A vingt jours de la date «anniversaire» de l'intervention armée de l

A vingt jours de la date «anniversaire» de l'intervention armée de l'Alliance atlantique contre la Yougoslavie, le livre de Bernard Wicht est une contribution peu conventionnelle à la compréhension d'un conflit «postmoderne». Il n'en est que plus percutant. Pour l'auteur, collaborateur du Service historique de l'armée suisse, c'est une certitude: les menées serbes au Kosovo ont fourni à l'Occident, les Etats-Unis et leur bras armé l'OTAN, un prétexte d'intervention. Bernard Wicht sait que sa thèse ne répond pas aux canons de l'«humanitarisme», aussi prend-il garde de ne pas cautionner la purification ethnique, bien réelle, de la Serbie contre le peuple kosovar.
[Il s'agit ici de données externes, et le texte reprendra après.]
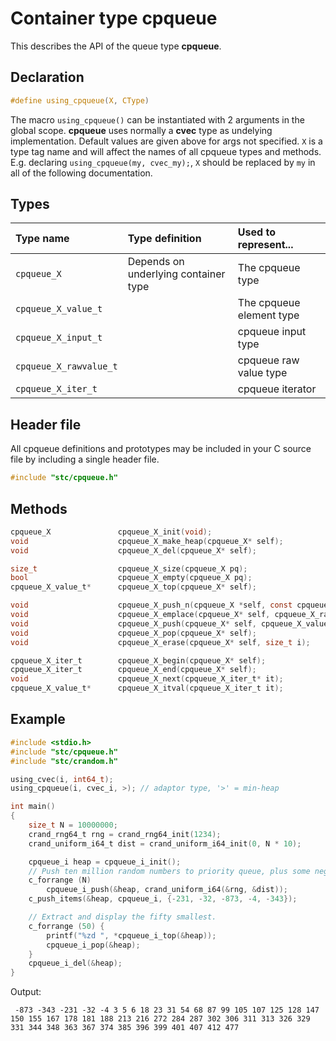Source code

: # Container type cpqueue

This describes the API of the queue type **cpqueue**.

## Declaration

```c
#define using_cpqueue(X, CType)
```
The macro `using_cpqueue()` can be instantiated with 2 arguments in the global scope.
**cpqueue** uses normally a **cvec** type as undelying implementation.
Default values are given above for args not specified. `X` is a type tag name and
will affect the names of all cpqueue types and methods. E.g. declaring `using_cpqueue(my, cvec_my);`,
`X` should be replaced by `my` in all of the following documentation.

## Types

| Type name              | Type definition                        | Used to represent...                |
|:-----------------------|:---------------------------------------|:------------------------------------|
| `cpqueue_X`            | Depends on underlying container type   | The cpqueue type                     |
| `cpqueue_X_value_t`    |                                        | The cpqueue element type             |
| `cpqueue_X_input_t`    |                                        | cpqueue input type                   |
| `cpqueue_X_rawvalue_t` |                                        | cpqueue raw value type               |
| `cpqueue_X_iter_t`     |                                        | cpqueue iterator                     |

## Header file

All cpqueue definitions and prototypes may be included in your C source file by including a single header file.

```c
#include "stc/cpqueue.h"
```

## Methods

```c
cpqueue_X               cpqueue_X_init(void);
void                    cpqueue_X_make_heap(cpqueue_X* self);
void                    cpqueue_X_del(cpqueue_X* self);

size_t                  cpqueue_X_size(cpqueue_X pq);
bool                    cpqueue_X_empty(cpqueue_X pq);
cpqueue_X_value_t*      cpqueue_X_top(cpqueue_X* self);

void                    cpqueue_X_push_n(cpqueue_X *self, const cpqueue_X_input_t in[], size_t size);
void                    cpqueue_X_emplace(cpqueue_X* self, cpqueue_X_rawvalue_t raw);
void                    cpqueue_X_push(cpqueue_X* self, cpqueue_X_value_t value);
void                    cpqueue_X_pop(cpqueue_X* self);
void                    cpqueue_X_erase(cpqueue_X* self, size_t i);

cpqueue_X_iter_t        cpqueue_X_begin(cpqueue_X* self);
cpqueue_X_iter_t        cpqueue_X_end(cpqueue_X* self);
void                    cpqueue_X_next(cpqueue_X_iter_t* it);
cpqueue_X_value_t*      cpqueue_X_itval(cpqueue_X_iter_t it);
```

## Example
```c
#include <stdio.h>
#include "stc/cpqueue.h"
#include "stc/crandom.h"

using_cvec(i, int64_t);
using_cpqueue(i, cvec_i, >); // adaptor type, '>' = min-heap

int main()
{
    size_t N = 10000000;
    crand_rng64_t rng = crand_rng64_init(1234);
    crand_uniform_i64_t dist = crand_uniform_i64_init(0, N * 10);

    cpqueue_i heap = cpqueue_i_init();
    // Push ten million random numbers to priority queue, plus some negative ones.
    c_forrange (N)
        cpqueue_i_push(&heap, crand_uniform_i64(&rng, &dist));
    c_push_items(&heap, cpqueue_i, {-231, -32, -873, -4, -343});

    // Extract and display the fifty smallest.
    c_forrange (50) {
        printf("%zd ", *cpqueue_i_top(&heap));
        cpqueue_i_pop(&heap);
    }
    cpqueue_i_del(&heap);
}
```
Output:
```
 -873 -343 -231 -32 -4 3 5 6 18 23 31 54 68 87 99 105 107 125 128 147 150 155 167 178 181 188 213 216 272 284 287 302 306 311 313 326 329 331 344 348 363 367 374 385 396 399 401 407 412 477
```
La décision de faire la guerre à la Yougoslavie a été prise par les militaires et non par les politiques, dit-il d'emblée. Cette assertion renvoie à la formation de l'Etat moderne, à ce qui l'a permise, «le nouvel art de la guerre». C'est par la guerre que l'Occident a acquis sa suprématie sur le reste du monde, c'est par elle qu'il entend la conserver.

Depuis la chute du Mur de Berlin, il en allait de la survie de l'OTAN,et de l'empire américain. L'Alliance se devait de trouver, en la légitimant, une nouvelle raison d'être. La légitimité, ce sera les droits de l'homme. Ainsi est-on passé du «paradigme idéologique» qui séparait les blocs au «paradigme culturel», celui du discours sur les valeurs. L'Occident, désormais, fera la guerre pour imposer la paix et non pour s'emparer de territoires, soumettre des peuples et piller leurs richesses, comme on le faisait dans les anciens codes de la guerre. L'OTAN a réussi sa «mutation», relève l'auteur.
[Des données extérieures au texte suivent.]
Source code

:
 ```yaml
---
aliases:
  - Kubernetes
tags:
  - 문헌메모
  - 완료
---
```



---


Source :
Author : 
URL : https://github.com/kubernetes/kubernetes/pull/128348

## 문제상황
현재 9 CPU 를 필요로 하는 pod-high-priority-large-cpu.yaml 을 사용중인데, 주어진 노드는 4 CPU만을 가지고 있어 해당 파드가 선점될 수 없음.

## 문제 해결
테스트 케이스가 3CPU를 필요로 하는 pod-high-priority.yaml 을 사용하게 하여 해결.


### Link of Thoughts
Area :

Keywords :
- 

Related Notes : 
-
Bernard Wicht met en garde: la souveraineté, c'est la démocratie. Or, constate-t-il, l'Occident glisse vers l'oligarchie, où le complexe militaro-industriel (CMI) américain tient une bonne place. Les enjeux économiques sont énormes. Les Etats-Unis ont employé le bombardier B-2A contre la Yougoslavie, dont le coût peut atteindre 2,4 milliards de dollars pièce. «Pour le CMI, les cycles de guerre sont d'ailleurs le meilleur moyen d'obtenir des crédits, d'accroître sa production et de consolider ses structures», écrit l'auteur.

Machine de relégitimation de l'OTAN, la guerre contre la République fédérale de Yougoslavie fut aussi l'occasion d'affirmer la suprématie de l'arme aérienne sur toutes les autres. Bernard Wicht développe ce point dans un chapitre consacré à ce qu'il appelle la «révolution dans les affaires militaires» (RMA), soit «la destruction des objectifs par des frappes précises à longue distance au moyen de munitions intelligentes». Cette conception a eu ses ratés contre la RFY, la DCA serbe a résisté. Mais l'essentiel n'est pas là. Il ne s'agissait pas pour les Etats-Unis de «gagner» la guerre au sens classique du terme, mais de gagner le pari du tout aérien. C'est fait puisque la RFY a rapatrié ses armes du Kosovo sous peine de voir son économie mise en pièces.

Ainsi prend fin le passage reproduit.